Wednesday, January 8, 2014

2014 Drawing Post #2

Hey! I drew stuff two days in a row!
Got to keep the momentum!
Normally this is a blog about RPGs that I never play.
More of that stuff later.


Tuesday, January 7, 2014

Filling White Space

I told myself I would draw more stuff this year.
Since my scanner isn't working right now, here's some digital stuff that slid out of my brain, down my arm and onto a tablet.
Yeah. I'm still learning to draw with a computer...

Saturday, June 1, 2013

Working On A New Game: GUTS & LASERS

This is just a start of an idea for a game I've been working on.
No details yet, just the basic concept of some abilities and how die rolls would work.
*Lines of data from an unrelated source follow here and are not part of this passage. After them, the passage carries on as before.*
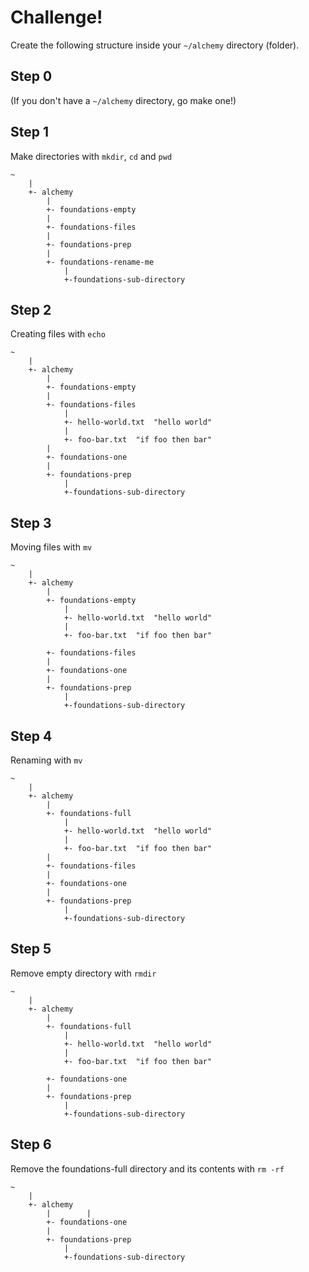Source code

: Challenge!
===

Create the following structure inside your `~/alchemy` directory (folder).

## Step 0

(If you don't have a `~/alchemy` directory, go make one!)

## Step 1

Make directories with `mkdir`, `cd` and `pwd`

```
~
    |
    +- alchemy
        |
        +- foundations-empty
        |
        +- foundations-files
        |
        +- foundations-prep
        |
        +- foundations-rename-me
            |
            +-foundations-sub-directory
```

## Step 2

Creating files with `echo`

```
~
    |
    +- alchemy
        |
        +- foundations-empty
        |
        +- foundations-files
            |
            +- hello-world.txt  "hello world"
            |
            +- foo-bar.txt  "if foo then bar"
        |
        +- foundations-one
        |
        +- foundations-prep
            |
            +-foundations-sub-directory

```

## Step 3

Moving files with `mv`

```
~
    |
    +- alchemy
        |
        +- foundations-empty
            |
            +- hello-world.txt  "hello world"
            |
            +- foo-bar.txt  "if foo then bar"
        
        +- foundations-files
        |
        +- foundations-one
        |
        +- foundations-prep
            |
            +-foundations-sub-directory

```


## Step 4

Renaming with `mv`

```
~
    |
    +- alchemy
        |
        +- foundations-full
            |
            +- hello-world.txt  "hello world"
            |
            +- foo-bar.txt  "if foo then bar"
        |
        +- foundations-files
        |
        +- foundations-one
        |
        +- foundations-prep
            |
            +-foundations-sub-directory

```

## Step 5

Remove empty directory with `rmdir`

```
~
    |
    +- alchemy
        |
        +- foundations-full
            |
            +- hello-world.txt  "hello world"
            |
            +- foo-bar.txt  "if foo then bar"
        
        +- foundations-one
        |
        +- foundations-prep
            |
            +-foundations-sub-directory
```

## Step 6

Remove the foundations-full directory and its contents with `rm -rf`

```
~
    |
    +- alchemy
        |        |        
        +- foundations-one
        |
        +- foundations-prep
            |
            +-foundations-sub-directory

```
The goal is to create a pulp science fiction role playing game that presents a wide variety of adventure and character options while remaining fast and easy to play.

1. Ability Scores
There are ten ability scores that help define a character or creature within the game.

> Eight of the ability scores are grouped into four pairs:

Guard / Agility
Unflinching / Strength
Temper / Empathy
Senses / Reason

These ability scores have a range of 1 to 10  for normal humans.
> The first ability in each pair is mainly used in a passive, reflexive or defensive manner.
They are normally subtracted from action rolls made against the character, though in some instances  they are added to action rolls.
> The second ability in the pair is used actively or offensively.
They are added to action rolls.

> The remaining two abilities, Luck and Stamina, are variable ability scores, changing often during the game.
These two abilities have an initial range of about 1 to 10 for humans.

> This is how they would appear on a character sheet. The first letter in each ability make up the acronyms, G.U.T.S. and L.A.S.E.R.S.


2. Skills
Skill scores range from 0 (No training) to 3 (Mastery).
The score is added to dice rolls when the character attempts an action roll.
It also indicates a potential level of effectiveness when a success is achieved.

Some skills, such as culture, science or tech, are broad ranging in their area of knowledge. Options during character creation may allow for more focus or specialization.

>Agility Skills
1. Climb
2. Drive
3. Pilot
4. Ride
5. Shoot
6. Throw

>Strength Skills
1. Fight
2. Jump
3. Lift
4. Run
5. Swim
6. Wrestle

>Empathy Skills
1. Culture
2. Disguise
3. Language
4. Medicine
5. Merchant
6. Persuade

>Reason Skills
1. Research
2. Science
3. Sleight of Hand
4. Sneak
5. Technology
6. Track

3. Action Rolls
Make an action roll when a character or NPC is attempting something that has a chance of failure.

> Roll 3d6 and add (Ability + Skill + Modifiers (for situation, equipment, assistance, etc))
> Before the action roll is made, the player may spend one Luck point to roll one extra d6.
> If the action is being taken against or is opposed by another character or creature, subtract their (Ability + Skill + Modifiers)
>If the action is not opposed, determine the Risk Factor, which modifies the die roll total.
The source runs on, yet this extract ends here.